2.0 years ago by
Walter and Eliza Hall Institute of Medical Research, Melbourne, Australia
There are a number of reasons why the different packages will give different fold change estimates. It's pretty clear what the culprit is in your case, but I'll list all the possible reasons before I explain that:
- Normalization. You have to apply the same normalization method and fit the same model in each package, otherwise the different packages will be estimating different things.
- Arithmetic. There is a arithmetic difference between the linear model fold changes computed by limma vs the negative binomial generalized linear model fold changes computed by edgeR and DESeq2. This is the effect that you asked about and which Aaron has discussed. As Aaron explained, the differences are usually either small or not important.
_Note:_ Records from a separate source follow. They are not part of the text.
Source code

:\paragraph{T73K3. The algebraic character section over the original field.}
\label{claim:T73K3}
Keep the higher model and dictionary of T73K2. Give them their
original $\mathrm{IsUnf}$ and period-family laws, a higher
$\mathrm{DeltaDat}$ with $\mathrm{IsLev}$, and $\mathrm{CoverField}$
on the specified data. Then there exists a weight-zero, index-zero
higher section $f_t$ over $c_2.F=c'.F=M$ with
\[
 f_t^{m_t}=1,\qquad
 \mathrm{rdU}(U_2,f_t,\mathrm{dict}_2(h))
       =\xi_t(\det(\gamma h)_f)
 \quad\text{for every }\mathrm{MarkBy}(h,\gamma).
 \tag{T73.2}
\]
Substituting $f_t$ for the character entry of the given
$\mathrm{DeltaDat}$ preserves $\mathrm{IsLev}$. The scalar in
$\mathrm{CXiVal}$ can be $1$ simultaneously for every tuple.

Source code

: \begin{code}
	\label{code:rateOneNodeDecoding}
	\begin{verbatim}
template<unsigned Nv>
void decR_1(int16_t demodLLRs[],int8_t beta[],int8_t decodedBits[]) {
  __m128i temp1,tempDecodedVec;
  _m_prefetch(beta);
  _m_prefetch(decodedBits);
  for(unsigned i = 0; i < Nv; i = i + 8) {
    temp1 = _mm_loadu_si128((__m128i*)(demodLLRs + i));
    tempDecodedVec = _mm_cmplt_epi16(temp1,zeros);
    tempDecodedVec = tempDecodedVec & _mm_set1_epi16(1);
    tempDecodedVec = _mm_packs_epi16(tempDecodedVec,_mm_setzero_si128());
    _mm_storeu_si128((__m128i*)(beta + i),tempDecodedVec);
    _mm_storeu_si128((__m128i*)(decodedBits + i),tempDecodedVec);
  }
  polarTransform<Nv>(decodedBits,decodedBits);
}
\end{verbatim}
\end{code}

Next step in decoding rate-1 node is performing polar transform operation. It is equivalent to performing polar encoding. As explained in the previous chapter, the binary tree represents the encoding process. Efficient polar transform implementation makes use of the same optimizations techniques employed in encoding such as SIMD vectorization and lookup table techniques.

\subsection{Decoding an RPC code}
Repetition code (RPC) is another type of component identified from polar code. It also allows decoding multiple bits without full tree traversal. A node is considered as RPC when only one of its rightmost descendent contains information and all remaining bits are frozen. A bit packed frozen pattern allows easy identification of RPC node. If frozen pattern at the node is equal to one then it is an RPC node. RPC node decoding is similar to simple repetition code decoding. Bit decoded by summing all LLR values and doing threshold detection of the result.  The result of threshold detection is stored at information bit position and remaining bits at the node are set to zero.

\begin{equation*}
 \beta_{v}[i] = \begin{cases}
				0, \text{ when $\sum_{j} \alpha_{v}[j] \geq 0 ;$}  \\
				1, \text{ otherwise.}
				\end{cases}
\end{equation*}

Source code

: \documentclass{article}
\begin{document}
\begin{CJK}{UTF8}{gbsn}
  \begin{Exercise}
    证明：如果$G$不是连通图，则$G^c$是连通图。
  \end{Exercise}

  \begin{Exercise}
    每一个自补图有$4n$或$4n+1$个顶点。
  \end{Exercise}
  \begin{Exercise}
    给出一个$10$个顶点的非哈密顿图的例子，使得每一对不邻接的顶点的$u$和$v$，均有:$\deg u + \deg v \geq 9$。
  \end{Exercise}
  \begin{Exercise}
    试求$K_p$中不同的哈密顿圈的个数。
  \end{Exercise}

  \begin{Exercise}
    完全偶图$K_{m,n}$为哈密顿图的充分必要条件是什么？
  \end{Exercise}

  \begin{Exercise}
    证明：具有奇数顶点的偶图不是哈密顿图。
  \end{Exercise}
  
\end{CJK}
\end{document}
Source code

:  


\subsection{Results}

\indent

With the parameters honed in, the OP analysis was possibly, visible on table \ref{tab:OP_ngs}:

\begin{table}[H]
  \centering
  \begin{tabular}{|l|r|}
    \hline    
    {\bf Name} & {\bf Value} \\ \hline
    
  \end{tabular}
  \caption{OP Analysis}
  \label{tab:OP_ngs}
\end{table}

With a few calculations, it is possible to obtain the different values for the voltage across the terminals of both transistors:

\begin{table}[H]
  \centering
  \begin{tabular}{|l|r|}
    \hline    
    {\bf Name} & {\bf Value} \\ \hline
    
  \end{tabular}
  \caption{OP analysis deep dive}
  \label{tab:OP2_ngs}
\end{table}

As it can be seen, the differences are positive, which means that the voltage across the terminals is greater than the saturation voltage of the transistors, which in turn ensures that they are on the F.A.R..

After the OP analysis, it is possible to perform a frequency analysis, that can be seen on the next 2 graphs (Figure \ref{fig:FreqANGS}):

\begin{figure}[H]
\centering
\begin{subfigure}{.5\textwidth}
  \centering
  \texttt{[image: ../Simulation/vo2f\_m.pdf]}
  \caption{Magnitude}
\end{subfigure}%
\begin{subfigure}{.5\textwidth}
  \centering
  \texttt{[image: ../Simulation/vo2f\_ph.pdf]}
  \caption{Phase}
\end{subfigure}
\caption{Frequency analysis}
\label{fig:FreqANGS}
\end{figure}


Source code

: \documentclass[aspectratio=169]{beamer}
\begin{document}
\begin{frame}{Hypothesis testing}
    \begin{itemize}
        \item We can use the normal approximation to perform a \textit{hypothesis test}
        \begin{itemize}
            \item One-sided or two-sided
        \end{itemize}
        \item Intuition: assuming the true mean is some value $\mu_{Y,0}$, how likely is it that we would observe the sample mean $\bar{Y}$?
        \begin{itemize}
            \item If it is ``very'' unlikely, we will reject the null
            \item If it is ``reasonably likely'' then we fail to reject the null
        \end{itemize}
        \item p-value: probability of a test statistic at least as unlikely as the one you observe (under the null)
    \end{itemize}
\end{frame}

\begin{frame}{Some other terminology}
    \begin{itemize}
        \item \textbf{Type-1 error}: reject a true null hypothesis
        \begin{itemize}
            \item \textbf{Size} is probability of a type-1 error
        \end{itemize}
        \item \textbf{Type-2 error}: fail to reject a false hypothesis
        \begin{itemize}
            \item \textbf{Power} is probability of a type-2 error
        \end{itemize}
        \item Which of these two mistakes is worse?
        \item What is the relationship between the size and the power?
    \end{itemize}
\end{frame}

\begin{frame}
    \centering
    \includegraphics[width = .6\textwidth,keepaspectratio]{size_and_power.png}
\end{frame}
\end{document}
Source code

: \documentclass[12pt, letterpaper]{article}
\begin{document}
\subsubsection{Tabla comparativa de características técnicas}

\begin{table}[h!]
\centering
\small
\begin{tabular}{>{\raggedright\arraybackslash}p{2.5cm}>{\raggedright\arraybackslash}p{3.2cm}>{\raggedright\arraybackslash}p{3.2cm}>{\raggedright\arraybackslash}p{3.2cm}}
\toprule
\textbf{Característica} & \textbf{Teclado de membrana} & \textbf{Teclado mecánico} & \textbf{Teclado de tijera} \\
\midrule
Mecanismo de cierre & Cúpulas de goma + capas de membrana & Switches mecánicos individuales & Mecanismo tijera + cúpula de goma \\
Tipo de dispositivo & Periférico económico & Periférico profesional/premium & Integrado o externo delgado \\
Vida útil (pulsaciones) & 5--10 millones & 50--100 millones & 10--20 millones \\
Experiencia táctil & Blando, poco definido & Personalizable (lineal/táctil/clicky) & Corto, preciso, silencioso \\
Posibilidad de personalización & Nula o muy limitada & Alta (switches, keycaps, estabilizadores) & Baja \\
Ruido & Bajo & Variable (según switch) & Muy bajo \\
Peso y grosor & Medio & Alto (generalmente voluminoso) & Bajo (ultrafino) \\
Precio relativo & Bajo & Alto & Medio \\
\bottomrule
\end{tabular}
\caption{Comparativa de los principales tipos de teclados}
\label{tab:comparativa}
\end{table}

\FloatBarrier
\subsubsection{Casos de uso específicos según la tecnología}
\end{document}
- Shrinkage. None of the three packages report "raw" fold changes (unless you ask them to). All three packages instead shrink the log fold changes towards zero and the default amount of shrinkage is different in the three packages. The defaults in limma and edgeR are similar, with limma doing a bit more shrinkage than edgeR. The shrinkage that edgeR does is user-settable although I assume you have used the default. DESeq2 might do a lot more shrinkage if you ask it to estimate the amount of shrinkage to do. This is the effect that was discussed in the previous question & answer that you gave the link to.
- Dispersion. All the packages estimate the dispersions somewhat differently and this also has an influence.
The most important factors, the ones that can potentially give big differences, are (1) and (3). In your case it appears that the culprit is (1). Your log fold changes from limma are not shrunk (closer to zero) compared to edgeR and DESeq2, but rather are substantially shifted (more negative, with smaller positive values and larger negative values). Such a shift in the logFCs can only occur because you have normalized differently or fitted a different model in limma compared to the other two packages.
In summary, the differences you see are not intrinsic to the packages but have almost certainly resulted from the way that you used the packages.
I don't think the differences are due to the two formulas you give. The computations done by the three packages are actually more complicated than these formulas and none of the three packages uses the formula that you give as the "actual" logFC.
People often make the mistake of posting on this support site results that they got from different packages and asking why the numbers are different. This overlooks the fact that the packages are not canned analyses but rather flexible pipelines with lots of options. So it isn't meaningful to give results from a package without explaining the details of how the package was used. So you have to give all the steps and options chosen (e.g., by posting detailed code) leading up to the results that are presented.